[INFORMATION GIVEN Boundary: Start]
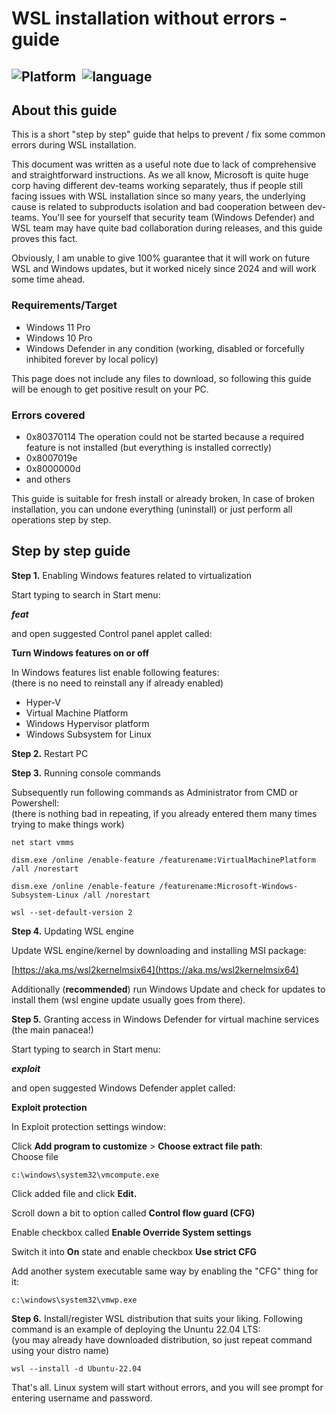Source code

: # WSL installation without errors - guide

## ![Platform](https://img.shields.io/static/v1?label=platform&message=windows11/10&color=blue&style=flat)  ![language](https://img.shields.io/static/v1?label=feature&message=WSL&color=orange&style=flat)

## About this guide

This is a short "step by step" guide that helps to prevent / fix some common errors during WSL installation.

This document was written as a useful note due to lack of comprehensive and straightforward instructions. As we all know, Microsoft is quite huge corp having different dev-teams working separately, thus if people still facing issues with WSL installation since so many years, the underlying cause is related to subproducts isolation and bad cooperation between dev-teams. You'll see for yourself that security team (Windows Defender) and WSL team may have quite bad collaboration during releases, and this guide proves this fact.

Obviously, I am unable to give 100% guarantee that it will work on future WSL and Windows updates, but it worked nicely since 2024 and will work some time ahead.

### Requirements/Target

- Windows 11 Pro
- Windows 10 Pro
- Windows Defender in any condition (working, disabled or forcefully inhibited forever by local policy)

This page does not include any files to download, so following this guide will be enough to get positive result on your PC.

### Errors covered

- 0x80370114 The operation could not be started because a required feature is not installed (but everything is installed correctly)
- 0x8007019e
- 0x8000000d
- and others

This guide is suitable for fresh install or already broken, In case of broken installation, you can undone everything (uninstall) or just perform all operations step by step.

## **Step by step guide**

**Step 1.** Enabling Windows features related to virtualization

Start typing to search in Start menu:

_**feat**_

and open suggested Control panel applet called:

**Turn Windows features on or off**

In Windows features list enable following features:  
(there is no need to reinstall any if already enabled)

- Hyper-V
- Virtual Machine Platform
- Windows Hypervisor platform
- Windows Subsystem for Linux

**Step 2.** Restart PC

**Step 3.** Running console commands

Subsequently run following commands as Administrator from CMD or Powershell:  
(there is nothing bad in repeating, if you already entered them many times trying to make things work)

`net start vmms`

`dism.exe /online /enable-feature /featurename:VirtualMachinePlatform /all /norestart`

`dism.exe /online /enable-feature /featurename:Microsoft-Windows-Subsystem-Linux /all /norestart`

`wsl --set-default-version 2`

**Step 4.** Updating WSL engine

Update WSL engine/kernel by downloading and installing MSI package:

[https://aka.ms/wsl2kernelmsix64](https://aka.ms/wsl2kernelmsix64)

Additionally (**recommended**) run Windows Update and check for updates to install them (wsl engine update usually goes from there).

**Step 5.** Granting access in Windows Defender for virtual machine services (the main panacea!)

Start typing to search in Start menu:

_**exploit**_

and open suggested Windows Defender applet called:

**Exploit protection**

In Exploit protection settings window:

Click **Add program to customize** > **Choose extract file path**:  
Choose file

`c:\windows\system32\vmcompute.exe`

Click added file and click **Edit.**

Scroll down a bit to option called **Control flow guard (CFG)**

Enable checkbox called **Enable Override System settings**

Switch it into **On** state and enable checkbox **Use strict CFG**

Add another system executable same way by enabling the "CFG" thing for it:

`c:\windows\system32\vmwp.exe`

**Step 6.** Install/register WSL distribution that suits your liking. Following command is an example of deploying the Ununtu 22.04 LTS:  
(you may already have downloaded distribution, so just repeat command using your distro name)

`wsl --install -d Ubuntu-22.04`

That's all. Linux system will start without errors, and you will see prompt for entering username and password.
[INFORMATION GIVEN Boundary: End]
- WORK INSTRUCTIONS:
The answer must consist of each line in the entries above that includes "features".

- EXERCISE RESULT:
**Step 1.** Enabling Windows features related to virtualization
**Turn Windows features on or off**
In Windows features list enable following features:  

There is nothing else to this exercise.